Minimum hamming distance of multiple binary words
-
04-11-2019 - |
Question
Our task is to compute the minimum hamming distance for the following 16-bit words:
0000000000000000
0011001100110011
0101010101010101
0000111111110000
0011111111000000
1100110000000000
1111111111111111
This minimum distance is defined as the minimum of all distances between every combination of two of these bitstrings, so the first approach would be to calculate all of these individual distances. I'm pretty sure this is not the right way to do it, since there are 21
possible combinations.
Then I came across this answer on StackOverflow which says that:
We have a theorem that d_min=weight(sum(all codes)); weight is the number of non zeros in the result string . In your example modulo add all string codes like first column of all and second....... then we get code as [ 0 0 1 1 0 ], weight of this is 2 ( no. of non zeros), i.e the minimum distance of hamming code
but is that really true?
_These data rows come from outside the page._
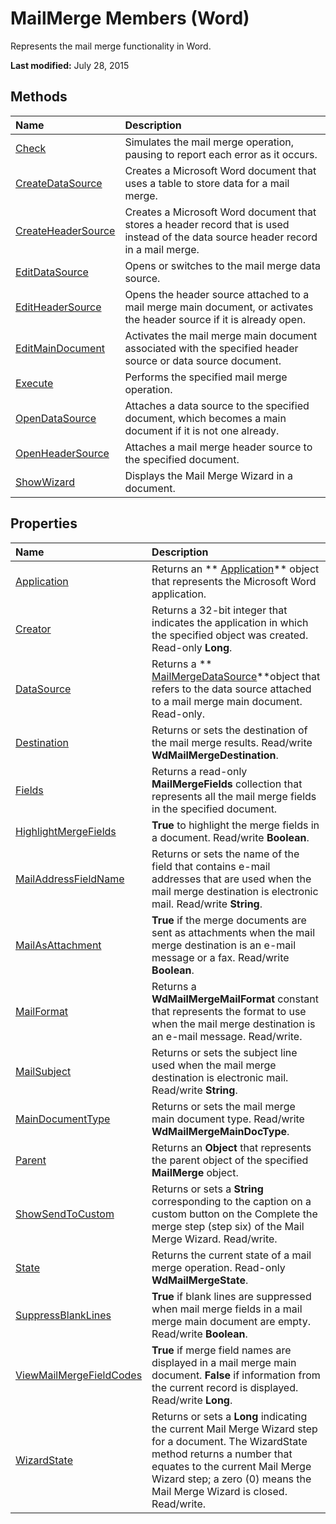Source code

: 
# MailMerge Members (Word)
Represents the mail merge functionality in Word.

 **Last modified:** July 28, 2015


## Methods



|**Name**|**Description**|
|:-----|:-----|
| [Check](a6f166e9-9c8c-80ec-9725-55efde2f4a3b.md)|Simulates the mail merge operation, pausing to report each error as it occurs.|
| [CreateDataSource](720beea6-3496-c760-3465-117ee4beffb1.md)|Creates a Microsoft Word document that uses a table to store data for a mail merge.|
| [CreateHeaderSource](607c668d-5f81-ecbe-d4c8-fbf509444683.md)|Creates a Microsoft Word document that stores a header record that is used instead of the data source header record in a mail merge.|
| [EditDataSource](2d1c681e-b8de-4692-288c-7a5b9f501288.md)|Opens or switches to the mail merge data source.|
| [EditHeaderSource](d1be3c68-b7f8-7591-2a1a-b5898f731fc6.md)|Opens the header source attached to a mail merge main document, or activates the header source if it is already open.|
| [EditMainDocument](06ef9288-9434-7e75-ca6c-75c21fffd6b4.md)|Activates the mail merge main document associated with the specified header source or data source document.|
| [Execute](ffce766a-2e2d-9633-e1d8-129a3976cadd.md)|Performs the specified mail merge operation.|
| [OpenDataSource](fea43151-bb56-34ad-090c-24d9e47aeaac.md)|Attaches a data source to the specified document, which becomes a main document if it is not one already.|
| [OpenHeaderSource](0cf1102f-716b-4302-6d64-85fba29822ec.md)|Attaches a mail merge header source to the specified document.|
| [ShowWizard](002e6582-4600-c897-f475-546375416cf4.md)|Displays the Mail Merge Wizard in a document.|

## Properties



|**Name**|**Description**|
|:-----|:-----|
| [Application](c3e6e7f7-508d-87ac-eadb-e9a46a344b92.md)|Returns an  ** [Application](d1cf6f8f-4e88-bf01-93b4-90a83f79cb44.md)** object that represents the Microsoft Word application.|
| [Creator](b72970e2-160d-3b8d-4ada-a78957ff1e73.md)|Returns a 32-bit integer that indicates the application in which the specified object was created. Read-only  **Long**.|
| [DataSource](d05103ce-3d5a-74e5-d21a-d58eb5bbf992.md)|Returns a  ** [MailMergeDataSource](f86f7d3c-d7ab-45e8-21e7-fd5a426e0391.md)**object that refers to the data source attached to a mail merge main document. Read-only.|
| [Destination](05c6ac16-afd9-f611-abc4-d115ad01bce3.md)|Returns or sets the destination of the mail merge results. Read/write  **WdMailMergeDestination**.|
| [Fields](31c3b2d7-bf75-fe95-4f1e-800b977c0b16.md)|Returns a read-only  **MailMergeFields** collection that represents all the mail merge fields in the specified document.|
| [HighlightMergeFields](1002b34a-4492-97df-bb16-bd2c4319e055.md)| **True** to highlight the merge fields in a document. Read/write **Boolean**.|
| [MailAddressFieldName](729e6afa-26a6-75dd-78f8-9677aedfb2fa.md)|Returns or sets the name of the field that contains e-mail addresses that are used when the mail merge destination is electronic mail. Read/write  **String**.|
| [MailAsAttachment](ffa6505c-e14f-9315-0bc6-ff84ffb39931.md)| **True** if the merge documents are sent as attachments when the mail merge destination is an e-mail message or a fax. Read/write **Boolean**.|
| [MailFormat](2bfe3efa-3aee-c451-3ccc-828f64636f33.md)|Returns a  **WdMailMergeMailFormat** constant that represents the format to use when the mail merge destination is an e-mail message. Read/write.|
| [MailSubject](75303fd3-5d9f-e790-8ade-a7433c451a66.md)|Returns or sets the subject line used when the mail merge destination is electronic mail. Read/write  **String**.|
| [MainDocumentType](6275d472-b513-1879-e48a-326f21d6321d.md)|Returns or sets the mail merge main document type. Read/write  **WdMailMergeMainDocType**.|
| [Parent](df0a3a9b-dcf9-e241-9909-60ac7ffa62f7.md)|Returns an  **Object** that represents the parent object of the specified **MailMerge** object.|
| [ShowSendToCustom](261d5edc-8320-7f73-0b78-899898834c35.md)|Returns or sets a  **String** corresponding to the caption on a custom button on the Complete the merge step (step six) of the Mail Merge Wizard. Read/write.|
| [State](eeee1112-91fb-ec32-a9ea-ab999f0c28e9.md)|Returns the current state of a mail merge operation. Read-only  **WdMailMergeState**.|
| [SuppressBlankLines](27faf7f7-5d7b-2377-0775-80ce6d13eb64.md)| **True** if blank lines are suppressed when mail merge fields in a mail merge main document are empty. Read/write **Boolean**.|
| [ViewMailMergeFieldCodes](f39e93d8-bc80-8a3d-8bfc-5d6fbb0162f4.md)| **True** if merge field names are displayed in a mail merge main document. **False** if information from the current record is displayed. Read/write **Long**.|
| [WizardState](7dc71e03-cdc4-c307-d433-1d3984aa39d4.md)|Returns or sets a  **Long** indicating the current Mail Merge Wizard step for a document. The WizardState method returns a number that equates to the current Mail Merge Wizard step; a zero (0) means the Mail Merge Wizard is closed. Read/write.|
If we for example take the three bitstrings
0000
1000
1110
the minimum hamming distance is obviously 1
but the calculation based on that answer would result in 0110
and would suggest that the minimum distance is 2
. Am I right about this and is that answer wrong? Or did I miss something really simple that I'm just not noticing?
I also read this answer which - if I understood it correctly - states that there is no simple way of finding the result.